== Stored entries ==
Segment Open

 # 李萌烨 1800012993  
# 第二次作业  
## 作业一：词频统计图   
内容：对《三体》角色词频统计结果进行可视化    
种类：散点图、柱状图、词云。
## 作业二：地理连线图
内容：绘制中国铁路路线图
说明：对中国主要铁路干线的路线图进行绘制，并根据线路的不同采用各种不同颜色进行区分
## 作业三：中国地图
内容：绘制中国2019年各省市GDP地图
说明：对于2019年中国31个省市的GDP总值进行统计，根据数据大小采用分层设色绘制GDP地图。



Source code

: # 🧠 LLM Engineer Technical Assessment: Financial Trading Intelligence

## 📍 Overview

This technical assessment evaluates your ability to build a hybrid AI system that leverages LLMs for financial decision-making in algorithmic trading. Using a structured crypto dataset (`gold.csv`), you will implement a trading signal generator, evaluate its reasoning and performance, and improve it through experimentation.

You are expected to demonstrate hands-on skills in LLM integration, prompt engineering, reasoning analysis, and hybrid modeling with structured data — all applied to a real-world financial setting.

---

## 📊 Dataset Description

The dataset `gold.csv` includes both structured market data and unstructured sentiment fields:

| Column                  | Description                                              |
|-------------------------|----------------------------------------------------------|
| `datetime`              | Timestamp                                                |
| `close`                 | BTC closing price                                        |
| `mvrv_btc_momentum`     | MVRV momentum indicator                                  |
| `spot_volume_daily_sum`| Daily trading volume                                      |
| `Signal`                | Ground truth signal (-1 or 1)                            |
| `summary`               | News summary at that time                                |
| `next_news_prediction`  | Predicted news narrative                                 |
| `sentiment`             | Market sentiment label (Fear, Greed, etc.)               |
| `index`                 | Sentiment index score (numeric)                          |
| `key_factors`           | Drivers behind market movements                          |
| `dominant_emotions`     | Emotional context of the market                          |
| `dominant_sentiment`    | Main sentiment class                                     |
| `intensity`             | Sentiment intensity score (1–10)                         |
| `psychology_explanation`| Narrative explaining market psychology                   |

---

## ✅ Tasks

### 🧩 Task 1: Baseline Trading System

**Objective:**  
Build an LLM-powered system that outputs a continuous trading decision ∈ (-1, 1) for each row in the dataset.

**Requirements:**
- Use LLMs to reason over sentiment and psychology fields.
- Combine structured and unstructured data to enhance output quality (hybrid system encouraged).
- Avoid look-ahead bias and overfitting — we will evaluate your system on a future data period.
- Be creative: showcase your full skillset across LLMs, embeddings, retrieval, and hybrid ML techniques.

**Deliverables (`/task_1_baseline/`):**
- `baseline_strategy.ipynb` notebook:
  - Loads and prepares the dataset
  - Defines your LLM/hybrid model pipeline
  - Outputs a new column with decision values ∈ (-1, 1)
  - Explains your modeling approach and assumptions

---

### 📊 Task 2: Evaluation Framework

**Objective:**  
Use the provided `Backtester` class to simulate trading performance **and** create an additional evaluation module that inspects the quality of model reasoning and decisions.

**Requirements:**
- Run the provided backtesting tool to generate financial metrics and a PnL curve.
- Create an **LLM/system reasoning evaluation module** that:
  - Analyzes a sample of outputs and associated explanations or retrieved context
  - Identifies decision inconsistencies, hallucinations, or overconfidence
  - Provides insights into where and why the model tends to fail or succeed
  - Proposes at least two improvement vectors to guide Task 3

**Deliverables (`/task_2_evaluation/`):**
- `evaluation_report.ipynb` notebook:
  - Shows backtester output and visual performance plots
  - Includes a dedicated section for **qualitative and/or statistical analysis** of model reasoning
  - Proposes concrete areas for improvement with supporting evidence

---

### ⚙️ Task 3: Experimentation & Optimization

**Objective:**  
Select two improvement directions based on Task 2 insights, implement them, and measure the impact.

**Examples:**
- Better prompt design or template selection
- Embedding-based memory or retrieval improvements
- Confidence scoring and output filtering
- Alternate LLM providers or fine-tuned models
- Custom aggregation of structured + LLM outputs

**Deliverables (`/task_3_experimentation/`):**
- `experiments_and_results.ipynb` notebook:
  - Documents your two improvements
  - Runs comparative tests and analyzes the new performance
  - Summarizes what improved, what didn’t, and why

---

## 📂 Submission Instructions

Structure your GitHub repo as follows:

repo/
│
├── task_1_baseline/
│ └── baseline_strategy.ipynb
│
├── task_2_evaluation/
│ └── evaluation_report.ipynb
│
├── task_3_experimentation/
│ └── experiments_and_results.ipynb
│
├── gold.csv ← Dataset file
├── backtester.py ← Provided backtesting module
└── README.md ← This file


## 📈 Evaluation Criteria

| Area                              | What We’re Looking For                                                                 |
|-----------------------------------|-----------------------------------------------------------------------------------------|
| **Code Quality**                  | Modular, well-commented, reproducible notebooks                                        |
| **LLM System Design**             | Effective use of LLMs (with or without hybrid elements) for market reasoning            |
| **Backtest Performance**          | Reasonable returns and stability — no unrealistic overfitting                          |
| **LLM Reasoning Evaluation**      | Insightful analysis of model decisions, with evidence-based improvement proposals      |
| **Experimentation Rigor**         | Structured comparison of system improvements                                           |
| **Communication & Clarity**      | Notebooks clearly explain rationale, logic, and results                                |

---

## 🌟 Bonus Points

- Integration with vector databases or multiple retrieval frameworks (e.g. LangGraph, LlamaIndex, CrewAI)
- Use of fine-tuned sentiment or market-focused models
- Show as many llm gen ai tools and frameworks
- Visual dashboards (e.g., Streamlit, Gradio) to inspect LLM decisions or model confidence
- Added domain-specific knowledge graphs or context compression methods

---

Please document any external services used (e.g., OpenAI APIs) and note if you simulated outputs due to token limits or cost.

Segment Closed
Segment Open

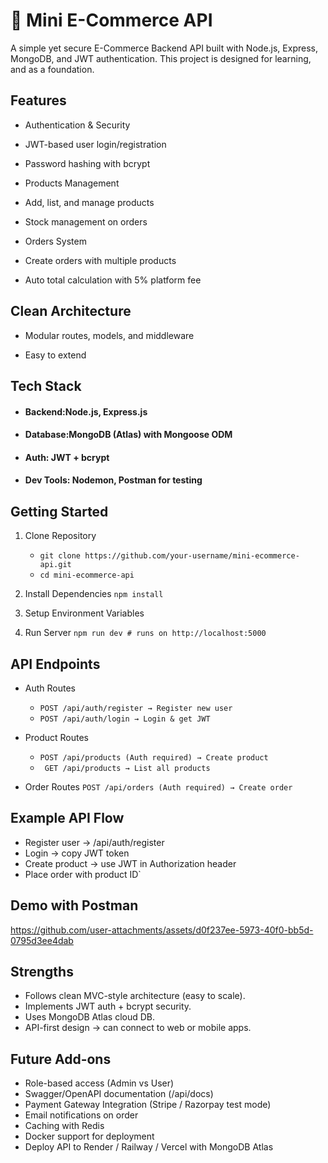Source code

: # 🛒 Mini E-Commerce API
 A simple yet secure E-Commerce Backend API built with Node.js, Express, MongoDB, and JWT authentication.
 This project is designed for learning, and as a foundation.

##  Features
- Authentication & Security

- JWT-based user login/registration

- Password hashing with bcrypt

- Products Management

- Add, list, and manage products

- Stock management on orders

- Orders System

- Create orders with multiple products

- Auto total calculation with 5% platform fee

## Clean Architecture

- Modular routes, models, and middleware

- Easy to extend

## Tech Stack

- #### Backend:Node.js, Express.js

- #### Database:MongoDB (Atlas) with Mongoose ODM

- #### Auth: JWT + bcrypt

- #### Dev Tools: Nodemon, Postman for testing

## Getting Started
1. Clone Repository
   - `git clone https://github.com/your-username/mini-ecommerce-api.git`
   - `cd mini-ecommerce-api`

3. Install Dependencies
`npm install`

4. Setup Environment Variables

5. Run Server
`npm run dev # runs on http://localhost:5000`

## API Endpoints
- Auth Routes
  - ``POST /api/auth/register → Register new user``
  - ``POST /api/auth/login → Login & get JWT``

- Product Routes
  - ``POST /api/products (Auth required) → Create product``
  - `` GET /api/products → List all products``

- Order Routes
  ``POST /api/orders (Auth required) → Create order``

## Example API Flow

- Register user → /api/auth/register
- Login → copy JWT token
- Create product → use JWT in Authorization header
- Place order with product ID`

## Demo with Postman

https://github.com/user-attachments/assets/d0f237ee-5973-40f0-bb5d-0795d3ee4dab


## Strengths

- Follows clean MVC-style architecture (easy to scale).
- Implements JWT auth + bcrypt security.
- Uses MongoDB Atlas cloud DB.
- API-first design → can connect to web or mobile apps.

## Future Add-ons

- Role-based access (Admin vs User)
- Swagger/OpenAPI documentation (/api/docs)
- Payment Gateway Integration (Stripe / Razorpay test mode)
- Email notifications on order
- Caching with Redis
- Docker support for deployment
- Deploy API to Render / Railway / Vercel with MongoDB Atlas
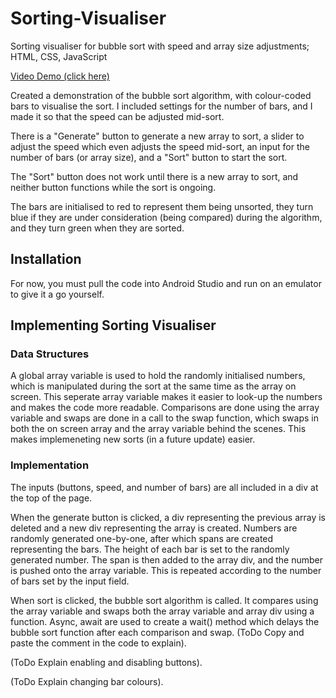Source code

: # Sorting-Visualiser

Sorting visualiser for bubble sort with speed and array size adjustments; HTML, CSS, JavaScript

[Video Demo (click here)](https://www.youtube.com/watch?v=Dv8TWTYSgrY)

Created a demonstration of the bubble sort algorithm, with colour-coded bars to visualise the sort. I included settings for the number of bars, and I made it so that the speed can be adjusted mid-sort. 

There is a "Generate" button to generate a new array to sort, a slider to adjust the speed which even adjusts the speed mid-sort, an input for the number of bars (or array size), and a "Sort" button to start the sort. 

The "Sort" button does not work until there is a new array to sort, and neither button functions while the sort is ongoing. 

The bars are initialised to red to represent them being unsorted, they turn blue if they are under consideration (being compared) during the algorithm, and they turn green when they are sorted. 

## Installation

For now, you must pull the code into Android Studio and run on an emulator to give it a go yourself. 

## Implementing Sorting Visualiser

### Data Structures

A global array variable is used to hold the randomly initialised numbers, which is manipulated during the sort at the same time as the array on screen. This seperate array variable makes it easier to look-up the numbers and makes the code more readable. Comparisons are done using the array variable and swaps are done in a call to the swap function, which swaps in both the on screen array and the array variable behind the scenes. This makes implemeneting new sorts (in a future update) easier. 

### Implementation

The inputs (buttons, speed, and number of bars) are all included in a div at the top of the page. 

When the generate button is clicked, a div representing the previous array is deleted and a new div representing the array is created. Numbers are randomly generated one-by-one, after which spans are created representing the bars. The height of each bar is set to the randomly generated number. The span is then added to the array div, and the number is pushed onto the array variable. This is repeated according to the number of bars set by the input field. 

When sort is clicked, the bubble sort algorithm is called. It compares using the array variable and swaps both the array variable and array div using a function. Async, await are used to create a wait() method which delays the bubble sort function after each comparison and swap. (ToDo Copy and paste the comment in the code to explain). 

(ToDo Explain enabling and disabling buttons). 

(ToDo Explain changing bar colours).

Segment Closed
Segment Open

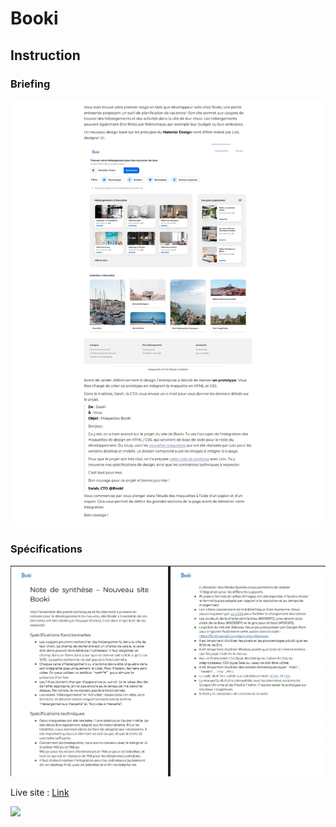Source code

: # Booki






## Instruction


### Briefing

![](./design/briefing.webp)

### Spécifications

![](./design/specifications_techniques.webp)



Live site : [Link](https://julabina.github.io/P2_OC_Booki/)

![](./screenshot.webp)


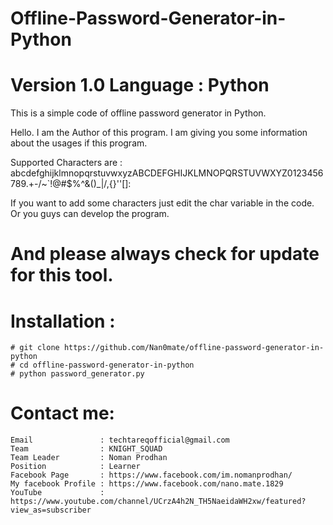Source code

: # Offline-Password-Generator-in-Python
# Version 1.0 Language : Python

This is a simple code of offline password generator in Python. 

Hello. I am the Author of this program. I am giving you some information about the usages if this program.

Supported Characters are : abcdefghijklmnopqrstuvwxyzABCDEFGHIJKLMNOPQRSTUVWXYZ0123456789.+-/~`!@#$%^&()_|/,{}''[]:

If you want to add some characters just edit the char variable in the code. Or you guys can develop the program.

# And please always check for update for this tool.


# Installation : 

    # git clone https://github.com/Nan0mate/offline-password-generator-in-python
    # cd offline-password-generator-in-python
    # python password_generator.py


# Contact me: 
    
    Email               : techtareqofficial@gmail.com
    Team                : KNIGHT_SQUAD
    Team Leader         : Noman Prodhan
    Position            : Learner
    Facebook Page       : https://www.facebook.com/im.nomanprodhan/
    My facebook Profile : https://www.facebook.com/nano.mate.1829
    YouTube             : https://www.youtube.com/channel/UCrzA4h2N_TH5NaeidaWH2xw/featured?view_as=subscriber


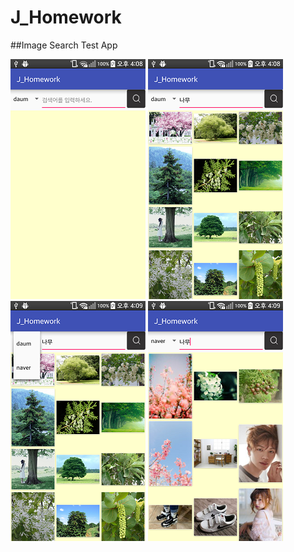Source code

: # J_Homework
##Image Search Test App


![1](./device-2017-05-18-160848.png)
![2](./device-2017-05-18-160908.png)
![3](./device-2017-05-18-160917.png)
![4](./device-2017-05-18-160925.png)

Segment Closed

== What you will do ==
Please go through the entries and show every line with the word "clicked".

== Response area ==
When the generate button is clicked, a div representing the previous array is deleted and a new div representing the array is created. Numbers are randomly generated one-by-one, after which spans are created representing the bars. The height of each bar is set to the randomly generated number. The span is then added to the array div, and the number is pushed onto the array variable. This is repeated according to the number of bars set by the input field. 
When sort is clicked, the bubble sort algorithm is called. It compares using the array variable and swaps both the array variable and array div using a function. Async, await are used to create a wait() method which delays the bubble sort function after each comparison and swap. (ToDo Copy and paste the comment in the code to explain). 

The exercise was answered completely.